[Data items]
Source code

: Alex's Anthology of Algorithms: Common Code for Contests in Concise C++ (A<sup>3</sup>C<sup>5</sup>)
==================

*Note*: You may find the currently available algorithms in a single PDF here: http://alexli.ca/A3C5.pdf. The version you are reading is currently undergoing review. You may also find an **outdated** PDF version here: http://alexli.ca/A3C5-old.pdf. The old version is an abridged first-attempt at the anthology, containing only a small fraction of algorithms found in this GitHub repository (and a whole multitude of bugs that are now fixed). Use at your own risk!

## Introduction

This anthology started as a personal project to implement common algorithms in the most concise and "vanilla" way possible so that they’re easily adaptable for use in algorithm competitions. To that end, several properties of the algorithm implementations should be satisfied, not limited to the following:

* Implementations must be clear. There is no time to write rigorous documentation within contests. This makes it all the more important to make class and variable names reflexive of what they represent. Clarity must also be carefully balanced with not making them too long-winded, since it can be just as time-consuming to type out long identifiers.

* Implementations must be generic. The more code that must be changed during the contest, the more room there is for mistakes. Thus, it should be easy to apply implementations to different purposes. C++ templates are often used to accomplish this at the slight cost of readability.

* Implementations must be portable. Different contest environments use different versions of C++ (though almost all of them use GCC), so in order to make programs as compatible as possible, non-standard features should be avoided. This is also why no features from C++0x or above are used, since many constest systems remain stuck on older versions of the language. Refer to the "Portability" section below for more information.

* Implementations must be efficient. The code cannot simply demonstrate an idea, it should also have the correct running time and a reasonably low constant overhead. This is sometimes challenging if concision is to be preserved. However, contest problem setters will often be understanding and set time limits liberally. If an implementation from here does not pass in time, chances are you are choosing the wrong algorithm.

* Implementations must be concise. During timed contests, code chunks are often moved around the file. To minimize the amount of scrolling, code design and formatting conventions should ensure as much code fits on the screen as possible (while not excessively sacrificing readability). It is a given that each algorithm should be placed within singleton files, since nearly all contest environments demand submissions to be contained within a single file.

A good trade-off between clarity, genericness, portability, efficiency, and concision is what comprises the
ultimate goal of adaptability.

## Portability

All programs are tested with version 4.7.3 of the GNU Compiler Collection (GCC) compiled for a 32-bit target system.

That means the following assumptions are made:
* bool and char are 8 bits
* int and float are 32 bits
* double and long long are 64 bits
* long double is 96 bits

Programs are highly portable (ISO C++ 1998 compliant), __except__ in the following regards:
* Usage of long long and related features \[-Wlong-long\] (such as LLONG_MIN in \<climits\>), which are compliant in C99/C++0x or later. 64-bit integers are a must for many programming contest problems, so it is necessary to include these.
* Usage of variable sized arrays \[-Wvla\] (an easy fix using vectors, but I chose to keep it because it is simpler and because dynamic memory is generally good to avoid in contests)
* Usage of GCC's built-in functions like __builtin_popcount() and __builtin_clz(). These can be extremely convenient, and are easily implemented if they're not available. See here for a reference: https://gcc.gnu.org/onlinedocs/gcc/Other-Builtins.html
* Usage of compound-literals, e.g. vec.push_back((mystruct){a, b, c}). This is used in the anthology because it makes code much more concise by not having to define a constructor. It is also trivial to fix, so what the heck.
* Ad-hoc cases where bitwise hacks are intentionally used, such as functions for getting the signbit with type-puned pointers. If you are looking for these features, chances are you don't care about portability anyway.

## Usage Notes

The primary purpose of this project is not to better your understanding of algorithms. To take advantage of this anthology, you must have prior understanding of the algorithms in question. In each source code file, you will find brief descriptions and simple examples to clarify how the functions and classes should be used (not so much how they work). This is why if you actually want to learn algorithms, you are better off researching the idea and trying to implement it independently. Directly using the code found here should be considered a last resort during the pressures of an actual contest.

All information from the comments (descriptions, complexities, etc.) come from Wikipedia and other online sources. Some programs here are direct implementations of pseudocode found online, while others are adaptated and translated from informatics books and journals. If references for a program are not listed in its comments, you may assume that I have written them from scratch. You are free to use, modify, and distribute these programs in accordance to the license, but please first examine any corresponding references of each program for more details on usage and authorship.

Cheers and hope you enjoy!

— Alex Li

§ **Exercise prompt**: The data above needs to be repeated exactly, line for line.

§ **Answer box**:
Source code

: Alex's Anthology of Algorithms: Common Code for Contests in Concise C++ (A<sup>3</sup>C<sup>5</sup>)
==================

*Note*: You may find the currently available algorithms in a single PDF here: http://alexli.ca/A3C5.pdf. The version you are reading is currently undergoing review. You may also find an **outdated** PDF version here: http://alexli.ca/A3C5-old.pdf. The old version is an abridged first-attempt at the anthology, containing only a small fraction of algorithms found in this GitHub repository (and a whole multitude of bugs that are now fixed). Use at your own risk!

## Introduction

This anthology started as a personal project to implement common algorithms in the most concise and "vanilla" way possible so that they’re easily adaptable for use in algorithm competitions. To that end, several properties of the algorithm implementations should be satisfied, not limited to the following:

* Implementations must be clear. There is no time to write rigorous documentation within contests. This makes it all the more important to make class and variable names reflexive of what they represent. Clarity must also be carefully balanced with not making them too long-winded, since it can be just as time-consuming to type out long identifiers.

* Implementations must be generic. The more code that must be changed during the contest, the more room there is for mistakes. Thus, it should be easy to apply implementations to different purposes. C++ templates are often used to accomplish this at the slight cost of readability.

* Implementations must be portable. Different contest environments use different versions of C++ (though almost all of them use GCC), so in order to make programs as compatible as possible, non-standard features should be avoided. This is also why no features from C++0x or above are used, since many constest systems remain stuck on older versions of the language. Refer to the "Portability" section below for more information.

* Implementations must be efficient. The code cannot simply demonstrate an idea, it should also have the correct running time and a reasonably low constant overhead. This is sometimes challenging if concision is to be preserved. However, contest problem setters will often be understanding and set time limits liberally. If an implementation from here does not pass in time, chances are you are choosing the wrong algorithm.

* Implementations must be concise. During timed contests, code chunks are often moved around the file. To minimize the amount of scrolling, code design and formatting conventions should ensure as much code fits on the screen as possible (while not excessively sacrificing readability). It is a given that each algorithm should be placed within singleton files, since nearly all contest environments demand submissions to be contained within a single file.

A good trade-off between clarity, genericness, portability, efficiency, and concision is what comprises the
ultimate goal of adaptability.

## Portability

All programs are tested with version 4.7.3 of the GNU Compiler Collection (GCC) compiled for a 32-bit target system.

That means the following assumptions are made:
* bool and char are 8 bits
* int and float are 32 bits
* double and long long are 64 bits
* long double is 96 bits

Programs are highly portable (ISO C++ 1998 compliant), __except__ in the following regards:
* Usage of long long and related features \[-Wlong-long\] (such as LLONG_MIN in \<climits\>), which are compliant in C99/C++0x or later. 64-bit integers are a must for many programming contest problems, so it is necessary to include these.
* Usage of variable sized arrays \[-Wvla\] (an easy fix using vectors, but I chose to keep it because it is simpler and because dynamic memory is generally good to avoid in contests)
* Usage of GCC's built-in functions like __builtin_popcount() and __builtin_clz(). These can be extremely convenient, and are easily implemented if they're not available. See here for a reference: https://gcc.gnu.org/onlinedocs/gcc/Other-Builtins.html
* Usage of compound-literals, e.g. vec.push_back((mystruct){a, b, c}). This is used in the anthology because it makes code much more concise by not having to define a constructor. It is also trivial to fix, so what the heck.
* Ad-hoc cases where bitwise hacks are intentionally used, such as functions for getting the signbit with type-puned pointers. If you are looking for these features, chances are you don't care about portability anyway.

## Usage Notes

The primary purpose of this project is not to better your understanding of algorithms. To take advantage of this anthology, you must have prior understanding of the algorithms in question. In each source code file, you will find brief descriptions and simple examples to clarify how the functions and classes should be used (not so much how they work). This is why if you actually want to learn algorithms, you are better off researching the idea and trying to implement it independently. Directly using the code found here should be considered a last resort during the pressures of an actual contest.

All information from the comments (descriptions, complexities, etc.) come from Wikipedia and other online sources. Some programs here are direct implementations of pseudocode found online, while others are adaptated and translated from informatics books and journals. If references for a program are not listed in its comments, you may assume that I have written them from scratch. You are free to use, modify, and distribute these programs in accordance to the license, but please first examine any corresponding references of each program for more details on usage and authorship.

Cheers and hope you enjoy!

— Alex Li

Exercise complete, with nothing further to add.